ARTICLE IV. CONSENTS; CASUALTIES
Section 4.01 Consents to Assign. With respect to each Consent set forth on Schedule 5.01(c), Seller shall send to the holder of each such Consent a notice in material compliance with the contractual provisions applicable to such Consent seeking such holder’s consent as required.
(a) To the extent that a Consent is required for the assumption and assignment of any Contract or Lease, if Seller fails to obtain a Consent set forth on Schedule 5.01(c) prior to Closing and the failure to obtain such Consent (i) could, after giving effect to the operation of applicable Law, including the Bankruptcy Code, cause (A) the assignment of the Lease or Well affected thereby to Buyer to be void under the express terms thereof or (B) the termination of a Lease under the express terms thereof, (ii) covers a “Field” with an Allocated Value set forth on Exhibit A – Part 3 in excess of FIFTY THOUSAND AND NO/100 Dollars ($50,000.00) (the “Consent Threshold”) and (iii) the aggregate Allocated Value with respect to all such un-obtained Consents satisfying clauses (i) and (ii) hereof, exceeds ONE HUNDRED THOUSAND AND NO/100 Dollars ($100,000.00) (the “Consent Deductible”), then the Asset (or portion thereof) affected by such un-obtained Consent (each an “Un-obtained Consent”) shall be excluded from the Assets to be assigned to Buyer at Closing, and the Purchase Price shall be reduced by the Allocated Value of such Asset (or portion thereof) so excluded and Buyer shall deposit in the Escrow Account an amount equal to such Allocated Value (such amount, the “Consent Deposit Amount”). In the event that an Un-obtained Consent that was not obtained prior to Closing is obtained within thirty (30) days following Closing, then, within ten (10) days after such Consent is obtained (x) Buyer shall purchase the Asset (or portion thereof) that was so excluded as a result of such Un-obtained Consent and instruct the Escrow Agent to disburse to Seller an amount equal to the Allocated Value with respect to the Asset (or portion thereof) so excluded deposited in the Escrow Account (together with all interest earned thereon) and (y) Seller shall assign to Buyer the Asset (or portion thereof) so excluded at Closing pursuant to an instrument in a form substantially similar to the Assignments or otherwise mutually acceptable to Seller and Buyer.

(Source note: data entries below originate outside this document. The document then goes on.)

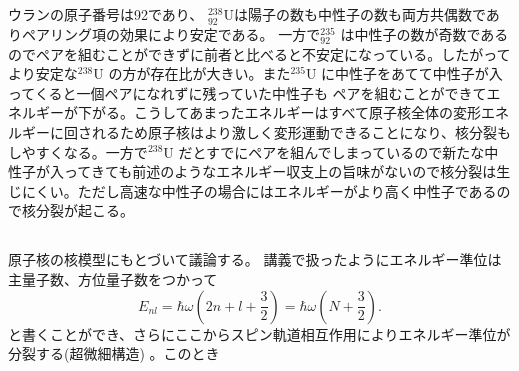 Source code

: \documentclass[dvipdfmx]{jsarticle}
\begin{document}
\subsection{}
ウランの原子番号は92であり、
$\mathrm{^{238}_{92}U}$は陽子の数も中性子の数も両方共偶数でありペアリング項の効果により安定である。
一方で$\mathrm{^{235}_{92}}$ は中性子の数が奇数であるのでペアを組むことができずに前者と比べると不安定になっている。したがってより安定な$\mathrm{^{238}U}$ の方が存在比が大きい。また$\mathrm{^{235}U}$ に中性子をあてて中性子が入ってくると一個ペアになれずに残っていた中性子も
ペアを組むことができてエネルギーが下がる。こうしてあまったエネルギーはすべて原子核全体の変形エネルギーに回されるため原子核はより激しく変形運動できることになり、核分裂もしやすくなる。一方で$\mathrm{^{238}U}$ だとすでにペアを組んでしまっているので新たな中性子が入ってきても前述のようなエネルギー収支上の旨味がないので核分裂は生じにくい。ただし高速な中性子の場合にはエネルギーがより高く中性子であるので核分裂が起こる。\\
\subsection{}
原子核の核模型にもとづいて議論する。
講義で扱ったようにエネルギー準位は
主量子数、方位量子数をつかって
\[
E_{nl}=\hbar\omega(2n+l+\frac{3}{2})=\hbar\omega(N+\frac{3}{2})
.\] 
と書くことができ、さらにここからスピン軌道相互作用によりエネルギー準位が分裂する(超微細構造)
。このとき
\end{document}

(b) If, during the Interim Period, any portion of the Assets is destroyed by fire or other casualty or is taken in condemnation or under right of eminent domain, Buyer shall nevertheless be required to consummate the Closing, and Seller shall elect (in its sole discretion) by written notice to Buyer prior to Closing either (i) to cause the Assets affected by such casualty or taking to be repaired or restored to at least its condition prior to such casualty or taking, at Seller’s sole cost, as promptly as reasonably practicable (which work may extend after the Closing Date) or (ii) at Closing, to pay to Buyer all sums paid or payable to Seller by Third Parties by reason of such casualty or taking insofar as with respect to the Assets and shall assign, transfer and set over to Buyer or subrogate Buyer to all of Seller’s right, title and interest (if any) in insurance claims, unpaid awards and other rights against Third Parties arising out of such casualty or taking insofar as with respect to the Assets; provided, however, that in the case of (ii), Seller shall reserve and retain (and Buyer shall assign to Seller) all rights, title, interests and claims against Third Parties for the recovery of Seller’s costs and expenses incurred prior to the Closing Date in pursuing or asserting any such insurance claims or other rights against Third Parties or in defending or asserting rights in such condemnation or eminent domain action with respect to the Assets. In the case of (i), Seller shall retain all rights to insurance, condemnation awards and other claims against Third Parties with respect to the casualty or taking except to the extent the Parties otherwise agree in writing.
(c) Prior to Closing and during the thirty (30) day period following Closing, Seller and Buyer shall use their commercially reasonable efforts to obtain all Consents listed on Schedule 5.01(c), to the extent required for assumption and assignment of the Contracts listed thereunder notwithstanding the provisions of Section 365 of the Bankruptcy Code. Subject to the foregoing, Buyer agrees to provide Seller with any information or documentation that may be reasonably requested by Seller and/or the Third Party holder(s) of such Consents in order to facilitate the process of obtaining such Consents.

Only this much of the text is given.